Правда, упоминание о сионизме — косвенное доказательство предположения Макса Брода. К тому же оно упрятано в дневниковой записи — подальше от глаз читателя. Еще одна запись — от 19 октября 1921 года:

Сущность дороги через пустыню. Человек сам себе народный предводитель, идет этой дорогой, последними остатками (больше не дано) сознания постигая происходящее. Всю жизнь ему чудится близость Ханаана; мысль о том, что землю эту он увидит лишь перед самой смертью, для него невероятна. Эта последняя надежда может иметь один только смысл: показать, сколь несовершенным мгновением является человеческая жизнь, — несовершенным потому, что, длись она и бесконечно, она все равно всего лишь мгновение. Моисей не дошел до Ханаана не только потому, что его жизнь была слишком короткой, а потому, что она человеческая жизнь. (пер. Е. Кацевой)

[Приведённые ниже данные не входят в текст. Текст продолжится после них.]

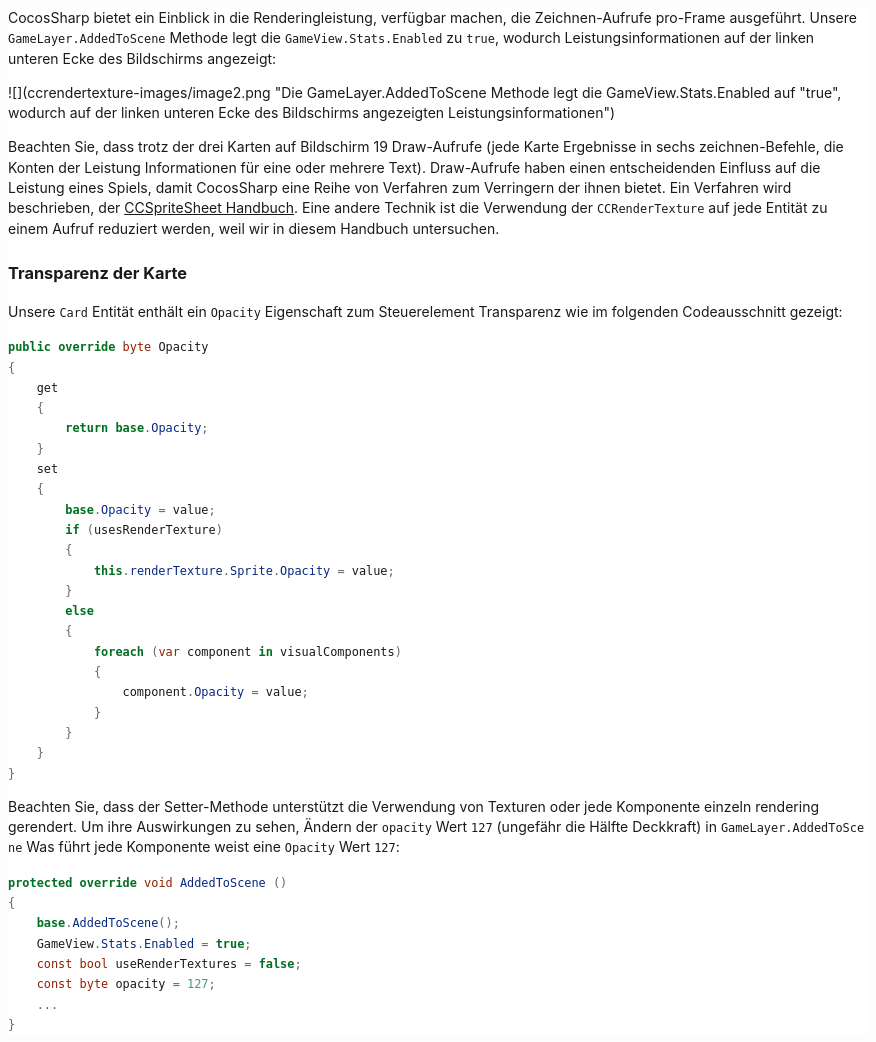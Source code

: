 CocosSharp bietet ein Einblick in die Renderingleistung, verfügbar machen, die Zeichnen-Aufrufe pro-Frame ausgeführt. Unsere `GameLayer.AddedToScene` Methode legt die `GameView.Stats.Enabled` zu `true`, wodurch Leistungsinformationen auf der linken unteren Ecke des Bildschirms angezeigt:

![](ccrendertexture-images/image2.png "Die GameLayer.AddedToScene Methode legt die GameView.Stats.Enabled auf "true", wodurch auf der linken unteren Ecke des Bildschirms angezeigten Leistungsinformationen")

Beachten Sie, dass trotz der drei Karten auf Bildschirm 19 Draw-Aufrufe (jede Karte Ergebnisse in sechs zeichnen-Befehle, die Konten der Leistung Informationen für eine oder mehrere Text). Draw-Aufrufe haben einen entscheidenden Einfluss auf die Leistung eines Spiels, damit CocosSharp eine Reihe von Verfahren zum Verringern der ihnen bietet. Ein Verfahren wird beschrieben, der [CCSpriteSheet Handbuch](~/graphics-games/cocossharp/ccspritesheet.md). Eine andere Technik ist die Verwendung der `CCRenderTexture` auf jede Entität zu einem Aufruf reduziert werden, weil wir in diesem Handbuch untersuchen.


### <a name="card-transparency"></a>Transparenz der Karte

Unsere `Card` Entität enthält ein `Opacity` Eigenschaft zum Steuerelement Transparenz wie im folgenden Codeausschnitt gezeigt:


```csharp
public override byte Opacity
{
    get
    {
        return base.Opacity;
    }
    set
    {
        base.Opacity = value;
        if (usesRenderTexture)
        {
            this.renderTexture.Sprite.Opacity = value;
        }
        else
        {
            foreach (var component in visualComponents)
            {
                component.Opacity = value;
            }
        }
    }
}
```

Beachten Sie, dass der Setter-Methode unterstützt die Verwendung von Texturen oder jede Komponente einzeln rendering gerendert. Um ihre Auswirkungen zu sehen, Ändern der `opacity` Wert `127` (ungefähr die Hälfte Deckkraft) in `GameLayer.AddedToScene` Was führt jede Komponente weist eine `Opacity` Wert `127`:


```csharp
protected override void AddedToScene ()
{
    base.AddedToScene();
    GameView.Stats.Enabled = true;
    const bool useRenderTextures = false;
    const byte opacity = 127;
    ...
}
```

Ханаан — древнее название Палестины, и — но видимости (пустыня, Моисей) — речь идет о Земле Обетованной. Ханаан-Замок — вот чего не достигли ни К., ни Моисей. Протяженность пустыни человеческой жизни именно тогда непреодолима, если она состоит из мгновений напрасной, бессмысленной жизни в Деревне — в предгорье и предвестьи Замка.

В наш цивилизованный век одиночки, терпя лишения и страдания, пересекают океан или ледяную пустыню по пути к полюсу. В наш цивилизованный век писатель-одиночка Франц Кафка пересекал пустыню, отделяющую одного человека от другого, терпя при этом телесные и душевные страдания. Люди, пестующие растения в палисадниках душевных отношений или строящие садовые беседки взаимных обязательств, в конце концов убеждаются: они мечтали о другого цвета сирени и надеялись на другие просторы, открывающиеся из беседки. Но так оно и должно быть — пустыня требует платы вперед: сначала труд установления отношений, преодоления столь близкого пространства, опасного своей бездной, и только затем — оазис, отдых, сладкое воспоминание о преодоленном. Неизвестно, чего больше — скепсиса или насмешки — заключено во фразе «браки заключаются на небесах». И — по отношению к чему: к браку или к небесам. В период написания «Замка» проблема семьи, судя по дневникам, буквально шла приступом на Кафку. В том, что он выстоял, нет никакой его заслуги — Милена Есенска-Поллак, лишив его очередной невесты, сама не согласилась бросить мужа и соединиться с Кафкой. Писатель в этот период подвергает ревизии весь свой жизненный путь с перечислением занятий и интересов (странно, однако, что сионизм, например, значится в одном ряду со столярничаньем). Тот незримый, неопределимый, таинственный идеал, лелеемый в душе каждого из нас бессознательно (уж не «коллективное» ли это «бессознательное» Юнга?), служащий слабой — пусть не опорой — хотя бы иногда выглядывающей из-за житейских туч звездочкой, сказочное, мифологическое, но и согревающее душу счастье вслушивания в чистое, невинное дыхание ребенка, спящего на наших руках, — что это, как не эликсир бессмертия, единственный, дарованный нам природой, но в жажде вечной жизни приумноженный нами или истраченный в ретортах искусства и религии? Эмоции, как обычно, заслоняют истину, если таковая имеется, и Кафка отдает дневниковое — дневнику, а Замковое — Замку, недостижимому, несмотря на свою внешнюю неказистость и обычность.

Так можно ли «извлечь урок» из незаконченного романа? А — из незаконченной жизни? В какой вообще момент можно считать жизнь оконченной?

Казалось бы, Франц Кафка возвращается на круги своя. Вновь — под крыло родителей. Любовные романы исчерпаны, завершившись «ничьей». Писатель исчерпал себя и в романах литературный конфессии. Молитва оборвана на середине Фразы: «...но то, что она говорила...» И о чем говорила жизнь Франца Кафки? Или — каждого из нас, читатель? Неужели в самом деле карточный домик нашей жизни рассыпается в момент смерти? А карточный Замок, иногда также нами выстраиваемый? Вечные, вечные вопросы, задавать которые не советовал даже Будда.